- [Exercise details]: Go through the listing below and work out how many lines hold "Descrição"; reply with the figure alone.

- [Records shown]:

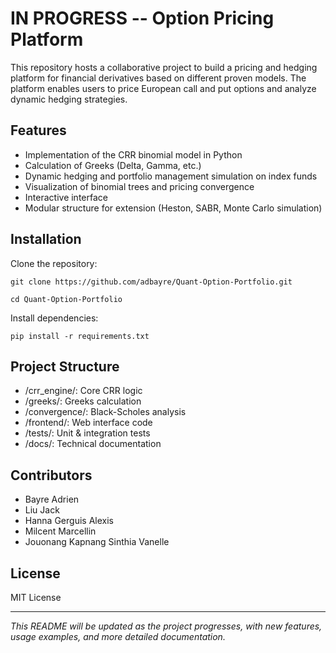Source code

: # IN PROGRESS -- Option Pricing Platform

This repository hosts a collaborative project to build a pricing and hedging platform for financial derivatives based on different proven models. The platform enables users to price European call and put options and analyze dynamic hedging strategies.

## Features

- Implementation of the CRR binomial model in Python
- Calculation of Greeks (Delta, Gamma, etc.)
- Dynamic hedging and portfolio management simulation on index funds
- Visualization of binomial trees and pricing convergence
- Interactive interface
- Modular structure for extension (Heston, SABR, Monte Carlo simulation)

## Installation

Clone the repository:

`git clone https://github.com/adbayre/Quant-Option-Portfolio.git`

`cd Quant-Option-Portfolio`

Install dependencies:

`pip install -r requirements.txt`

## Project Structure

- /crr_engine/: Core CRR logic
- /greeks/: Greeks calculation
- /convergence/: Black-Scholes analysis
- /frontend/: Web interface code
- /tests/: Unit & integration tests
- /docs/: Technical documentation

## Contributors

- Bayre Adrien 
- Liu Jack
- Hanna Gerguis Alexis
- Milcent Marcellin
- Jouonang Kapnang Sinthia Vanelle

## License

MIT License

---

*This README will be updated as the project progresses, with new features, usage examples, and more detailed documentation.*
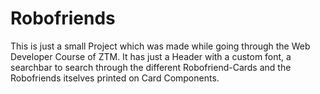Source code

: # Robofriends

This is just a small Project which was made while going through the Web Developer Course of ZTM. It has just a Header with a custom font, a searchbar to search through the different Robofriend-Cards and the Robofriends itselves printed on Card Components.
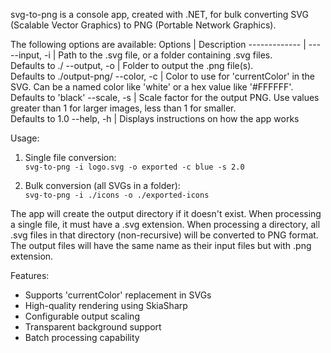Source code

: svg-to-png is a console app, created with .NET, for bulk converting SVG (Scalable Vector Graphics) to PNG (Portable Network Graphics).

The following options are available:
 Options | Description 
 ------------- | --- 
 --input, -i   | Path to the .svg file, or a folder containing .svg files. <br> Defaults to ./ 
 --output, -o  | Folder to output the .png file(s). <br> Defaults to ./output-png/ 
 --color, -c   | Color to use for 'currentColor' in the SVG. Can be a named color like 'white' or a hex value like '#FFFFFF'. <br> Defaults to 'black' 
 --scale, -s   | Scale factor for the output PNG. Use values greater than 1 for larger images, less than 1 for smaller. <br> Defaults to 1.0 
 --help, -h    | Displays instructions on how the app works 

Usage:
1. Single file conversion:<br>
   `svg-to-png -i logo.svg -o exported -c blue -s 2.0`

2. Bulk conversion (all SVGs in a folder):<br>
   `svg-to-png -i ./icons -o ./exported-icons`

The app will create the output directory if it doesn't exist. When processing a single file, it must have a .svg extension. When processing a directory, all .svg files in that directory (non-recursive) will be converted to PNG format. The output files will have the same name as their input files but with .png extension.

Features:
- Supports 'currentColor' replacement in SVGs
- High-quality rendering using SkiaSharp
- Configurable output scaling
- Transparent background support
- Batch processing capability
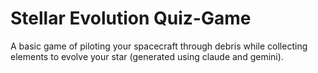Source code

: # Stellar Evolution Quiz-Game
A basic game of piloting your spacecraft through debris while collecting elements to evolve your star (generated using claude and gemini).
--
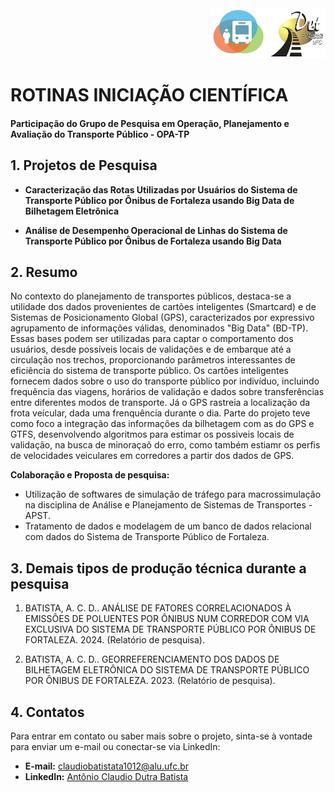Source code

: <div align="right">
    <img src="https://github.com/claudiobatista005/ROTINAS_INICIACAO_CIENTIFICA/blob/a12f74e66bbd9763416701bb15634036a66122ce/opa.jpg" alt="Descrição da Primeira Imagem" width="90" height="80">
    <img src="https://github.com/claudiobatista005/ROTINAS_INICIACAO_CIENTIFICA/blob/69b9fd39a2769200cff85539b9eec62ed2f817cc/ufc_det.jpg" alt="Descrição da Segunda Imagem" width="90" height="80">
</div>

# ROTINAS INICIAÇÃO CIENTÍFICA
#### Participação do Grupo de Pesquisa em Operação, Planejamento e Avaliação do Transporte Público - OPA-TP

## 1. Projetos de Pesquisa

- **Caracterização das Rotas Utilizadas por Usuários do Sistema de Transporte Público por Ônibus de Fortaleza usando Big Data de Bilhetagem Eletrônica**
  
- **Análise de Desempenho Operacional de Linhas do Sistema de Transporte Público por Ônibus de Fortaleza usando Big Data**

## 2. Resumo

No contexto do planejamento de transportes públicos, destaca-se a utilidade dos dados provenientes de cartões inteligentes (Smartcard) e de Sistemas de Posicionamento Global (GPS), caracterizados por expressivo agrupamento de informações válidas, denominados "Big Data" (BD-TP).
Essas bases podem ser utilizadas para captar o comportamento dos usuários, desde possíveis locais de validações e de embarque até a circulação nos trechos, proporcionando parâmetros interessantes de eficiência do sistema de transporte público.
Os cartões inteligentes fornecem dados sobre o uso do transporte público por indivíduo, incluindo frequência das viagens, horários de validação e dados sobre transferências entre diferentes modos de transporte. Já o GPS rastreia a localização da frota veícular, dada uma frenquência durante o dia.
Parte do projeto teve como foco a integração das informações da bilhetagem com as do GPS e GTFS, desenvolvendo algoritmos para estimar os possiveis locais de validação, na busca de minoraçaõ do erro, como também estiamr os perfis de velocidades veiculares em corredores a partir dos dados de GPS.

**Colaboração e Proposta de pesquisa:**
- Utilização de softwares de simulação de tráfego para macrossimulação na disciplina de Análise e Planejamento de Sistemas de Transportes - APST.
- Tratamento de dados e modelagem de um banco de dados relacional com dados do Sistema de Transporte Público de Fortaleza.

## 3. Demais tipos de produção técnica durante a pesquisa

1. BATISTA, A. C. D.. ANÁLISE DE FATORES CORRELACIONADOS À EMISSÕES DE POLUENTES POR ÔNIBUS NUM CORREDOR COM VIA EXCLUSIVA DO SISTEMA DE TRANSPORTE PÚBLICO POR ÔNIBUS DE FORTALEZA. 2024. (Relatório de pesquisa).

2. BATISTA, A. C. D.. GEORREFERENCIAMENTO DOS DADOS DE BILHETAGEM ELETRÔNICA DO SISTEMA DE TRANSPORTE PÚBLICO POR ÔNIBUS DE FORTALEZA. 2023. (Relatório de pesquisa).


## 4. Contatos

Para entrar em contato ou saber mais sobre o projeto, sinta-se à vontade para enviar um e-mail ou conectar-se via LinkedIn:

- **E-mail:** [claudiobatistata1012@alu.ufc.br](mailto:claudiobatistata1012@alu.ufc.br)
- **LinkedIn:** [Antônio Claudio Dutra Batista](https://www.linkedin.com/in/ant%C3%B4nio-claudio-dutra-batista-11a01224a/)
--
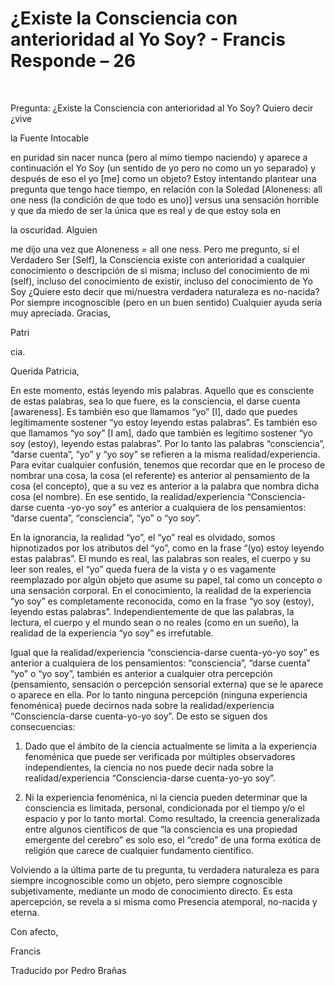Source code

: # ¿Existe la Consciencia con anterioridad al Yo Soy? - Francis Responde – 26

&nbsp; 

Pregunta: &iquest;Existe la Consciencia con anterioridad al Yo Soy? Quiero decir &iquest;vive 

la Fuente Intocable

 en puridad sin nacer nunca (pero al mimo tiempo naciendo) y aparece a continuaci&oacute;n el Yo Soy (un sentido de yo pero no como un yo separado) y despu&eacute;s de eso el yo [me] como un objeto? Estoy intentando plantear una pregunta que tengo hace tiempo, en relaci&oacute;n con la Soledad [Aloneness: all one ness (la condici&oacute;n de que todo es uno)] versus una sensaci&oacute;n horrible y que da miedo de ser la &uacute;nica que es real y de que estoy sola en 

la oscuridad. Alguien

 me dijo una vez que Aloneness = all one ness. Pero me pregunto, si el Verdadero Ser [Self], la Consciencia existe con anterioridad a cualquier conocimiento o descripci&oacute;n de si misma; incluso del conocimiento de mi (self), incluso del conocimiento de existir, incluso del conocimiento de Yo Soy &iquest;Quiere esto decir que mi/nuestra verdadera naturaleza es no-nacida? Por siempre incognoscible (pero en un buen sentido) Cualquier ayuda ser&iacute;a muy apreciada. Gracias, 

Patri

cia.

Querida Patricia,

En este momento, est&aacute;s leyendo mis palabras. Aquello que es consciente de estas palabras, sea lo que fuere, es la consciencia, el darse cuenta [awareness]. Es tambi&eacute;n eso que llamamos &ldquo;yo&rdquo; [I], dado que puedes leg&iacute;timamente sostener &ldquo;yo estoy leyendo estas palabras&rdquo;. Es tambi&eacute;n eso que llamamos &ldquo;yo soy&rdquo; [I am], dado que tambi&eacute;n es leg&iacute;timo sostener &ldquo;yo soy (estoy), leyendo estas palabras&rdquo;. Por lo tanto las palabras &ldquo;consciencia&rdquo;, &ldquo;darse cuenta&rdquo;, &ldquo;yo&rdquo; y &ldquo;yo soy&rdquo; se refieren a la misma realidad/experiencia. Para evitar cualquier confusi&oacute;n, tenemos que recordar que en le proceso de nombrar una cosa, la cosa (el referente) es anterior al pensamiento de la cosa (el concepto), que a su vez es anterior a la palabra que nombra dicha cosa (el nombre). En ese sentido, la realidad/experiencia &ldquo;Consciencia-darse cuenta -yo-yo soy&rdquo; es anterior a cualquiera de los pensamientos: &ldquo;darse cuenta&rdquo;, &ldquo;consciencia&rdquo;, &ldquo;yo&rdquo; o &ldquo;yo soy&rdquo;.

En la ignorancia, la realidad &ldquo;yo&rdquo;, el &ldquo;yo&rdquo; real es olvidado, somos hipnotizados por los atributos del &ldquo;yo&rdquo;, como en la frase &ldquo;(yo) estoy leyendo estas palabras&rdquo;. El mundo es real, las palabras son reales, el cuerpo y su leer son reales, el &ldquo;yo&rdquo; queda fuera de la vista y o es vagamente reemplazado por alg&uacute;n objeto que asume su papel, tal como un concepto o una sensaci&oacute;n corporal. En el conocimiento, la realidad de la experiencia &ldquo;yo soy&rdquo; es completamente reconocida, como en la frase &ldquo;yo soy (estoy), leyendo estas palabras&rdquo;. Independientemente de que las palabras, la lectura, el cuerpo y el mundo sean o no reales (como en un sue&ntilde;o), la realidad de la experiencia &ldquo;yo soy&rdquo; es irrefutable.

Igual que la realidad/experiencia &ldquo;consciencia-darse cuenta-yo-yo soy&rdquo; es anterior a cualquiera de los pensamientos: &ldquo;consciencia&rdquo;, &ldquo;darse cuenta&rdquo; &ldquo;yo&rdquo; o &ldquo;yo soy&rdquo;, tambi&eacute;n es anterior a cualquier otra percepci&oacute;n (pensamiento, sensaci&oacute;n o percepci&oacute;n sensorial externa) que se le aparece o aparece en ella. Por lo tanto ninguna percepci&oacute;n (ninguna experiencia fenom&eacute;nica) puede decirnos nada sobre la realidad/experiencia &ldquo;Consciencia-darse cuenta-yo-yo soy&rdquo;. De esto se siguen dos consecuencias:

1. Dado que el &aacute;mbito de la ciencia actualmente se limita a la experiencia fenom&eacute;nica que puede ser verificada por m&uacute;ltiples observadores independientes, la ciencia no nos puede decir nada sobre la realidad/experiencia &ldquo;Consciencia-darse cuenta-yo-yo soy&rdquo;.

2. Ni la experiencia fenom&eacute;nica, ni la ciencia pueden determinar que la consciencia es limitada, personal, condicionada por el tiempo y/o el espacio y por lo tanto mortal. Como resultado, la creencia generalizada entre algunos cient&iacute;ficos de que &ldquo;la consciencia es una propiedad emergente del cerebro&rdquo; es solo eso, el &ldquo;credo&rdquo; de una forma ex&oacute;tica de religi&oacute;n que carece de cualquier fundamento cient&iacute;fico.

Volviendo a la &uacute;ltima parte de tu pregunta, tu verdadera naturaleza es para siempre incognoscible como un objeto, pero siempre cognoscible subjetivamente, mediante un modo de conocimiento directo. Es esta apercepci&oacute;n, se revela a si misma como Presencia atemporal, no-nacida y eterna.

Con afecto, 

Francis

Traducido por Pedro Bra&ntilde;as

- [Answer space]: 2